In the next decade, America’s cybersecurity will become incomprehensibly dependent on the market’s ability to supply thigh high socks and cat ear headbands as DARPA, the U.S. military’s Defense Advanced Research Projects Agency has announced TRACTOR, an initiative to automate the transition of systems written in “legacy” C code to Rust.
“The TRACTOR program aims to achieve a high degree of automation towards translating legacy C to Rust, with the same quality and style that a skilled Rust developer would employ, thereby permanently eliminating the entire class of memory safety security vulnerabilities present in C programs,” according to Dr. Dan Wallach, a program manager at DARPA’s Innovation and Information Office (I2O). “Performers might employ novel combinations of software analysis (e.g., static analysis and dynamic analysis), and machine learning techniques (e.g., large language models).”
According to a report (PDF download) released by DARPA’s I2O, the TRACTOR program is looking for proposals due to C and C++’s lack of safety around array bound checks and pointer arithmetic. Typical manual memory management security issues. The report even references Google and Microsofts’ claims that 70% of security bugs in Chrome and Microsoft products can be attributed to memory safety issues.
It makes sense. Manual memory management is a cognitive burden in languages like C and in older versions of C++. By not catching these memory issues, malicious actors can exploit these issues for, amongst other exploits, remote code execution and elevation of privilege attacks.
If you’re interested in working on TRACTOR, you’re in luck. The agency is holding a Hybrid Proposers Day on August, 26th in Arlington Virginia. You’ll just need to register online.

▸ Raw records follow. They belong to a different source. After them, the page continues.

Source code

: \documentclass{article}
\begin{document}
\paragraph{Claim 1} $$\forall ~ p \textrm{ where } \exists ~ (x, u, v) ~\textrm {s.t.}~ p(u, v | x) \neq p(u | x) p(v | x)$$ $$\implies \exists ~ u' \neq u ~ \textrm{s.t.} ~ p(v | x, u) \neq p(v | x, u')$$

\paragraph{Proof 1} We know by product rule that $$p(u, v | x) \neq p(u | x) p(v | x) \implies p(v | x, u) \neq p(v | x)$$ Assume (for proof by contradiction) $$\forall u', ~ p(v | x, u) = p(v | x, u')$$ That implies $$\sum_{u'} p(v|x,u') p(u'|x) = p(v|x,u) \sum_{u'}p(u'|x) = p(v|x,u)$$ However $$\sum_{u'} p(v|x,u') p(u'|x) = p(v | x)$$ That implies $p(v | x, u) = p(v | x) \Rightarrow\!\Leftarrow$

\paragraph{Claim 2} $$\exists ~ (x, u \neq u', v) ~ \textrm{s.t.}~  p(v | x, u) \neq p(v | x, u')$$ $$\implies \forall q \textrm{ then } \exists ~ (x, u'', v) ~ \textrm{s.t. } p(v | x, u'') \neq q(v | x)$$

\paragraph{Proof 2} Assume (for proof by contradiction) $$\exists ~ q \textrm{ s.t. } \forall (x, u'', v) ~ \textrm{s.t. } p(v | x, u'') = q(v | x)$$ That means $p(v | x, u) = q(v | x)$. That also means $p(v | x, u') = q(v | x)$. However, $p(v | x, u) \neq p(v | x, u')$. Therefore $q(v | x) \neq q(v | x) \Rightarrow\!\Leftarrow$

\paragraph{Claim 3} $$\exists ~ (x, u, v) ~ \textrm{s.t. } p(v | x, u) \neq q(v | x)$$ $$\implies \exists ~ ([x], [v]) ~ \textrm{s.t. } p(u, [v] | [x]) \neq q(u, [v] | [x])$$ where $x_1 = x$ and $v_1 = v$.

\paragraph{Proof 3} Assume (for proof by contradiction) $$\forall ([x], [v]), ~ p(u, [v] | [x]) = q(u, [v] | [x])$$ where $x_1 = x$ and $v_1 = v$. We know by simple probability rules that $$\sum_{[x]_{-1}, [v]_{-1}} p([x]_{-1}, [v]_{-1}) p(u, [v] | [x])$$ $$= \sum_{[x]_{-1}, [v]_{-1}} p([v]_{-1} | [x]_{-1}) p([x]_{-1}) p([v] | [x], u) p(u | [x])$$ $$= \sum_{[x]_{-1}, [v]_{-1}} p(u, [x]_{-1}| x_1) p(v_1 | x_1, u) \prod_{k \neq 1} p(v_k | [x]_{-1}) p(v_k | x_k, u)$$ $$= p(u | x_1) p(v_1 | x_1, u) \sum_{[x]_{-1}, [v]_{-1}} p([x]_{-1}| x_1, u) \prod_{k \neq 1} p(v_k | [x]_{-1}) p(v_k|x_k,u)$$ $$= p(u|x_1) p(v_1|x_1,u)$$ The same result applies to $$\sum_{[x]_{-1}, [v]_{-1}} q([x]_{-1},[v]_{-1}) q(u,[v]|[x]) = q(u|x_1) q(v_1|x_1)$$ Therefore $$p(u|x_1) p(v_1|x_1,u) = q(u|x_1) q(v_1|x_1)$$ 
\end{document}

“We’re so Back,” say Manual Memory Management Chads
C3 is a new system’s programming language written by Christoffer Lerno and contributors pitching itself as “an evolution, not a revolution”. Targeting developers who like C, this LLVM wrapper offers full C ABI compatibility, a module system, pointer + length slices, reflection, and cross compilation support while saying au revoir to some of C’s more dated features.
C3 continues the trend of new languages being built with manual memory management in our post-Rust world simply for the fact that people like writing C and C++. I count myself amongst these fools, so what is writing C3 like?
First, C3 is a young language (v0.6.1). Things are bound to break, change, and be removed. You shouldn’t use it for any important production projects unless you can live with the chaos of prerelease software. That being said, I think C3 is promising. The amount of code Lerno and contributors have written, plus the fact that an actively developed language server and VS Code extension exist for the language already fills my heart with hope. There’s a community behind this project, great documentation (Zig could learn a thing or two), and Lerno is more than responsive. When I first discovered this language I noticed some small typos in the documentation website. Not only Did Lerno spot and respond to my PRs instantly (I accidentally sent it to the old documentation repo), he merged it within minutes.
To speak in Tech Twitter/X parlance, C3 has vibes.
Only time will tell if C3 becomes a successful language, but I’ll be keeping my eye on it in the meantime.
I’m hopeful more new low level languages that manually manage memory come to the popular sphere in the next few years. On its own, manual memory management is not a bad development paradigm. With proper tooling, smart pointers, and respect for the craft incredible optimizations can be made with manual memory management.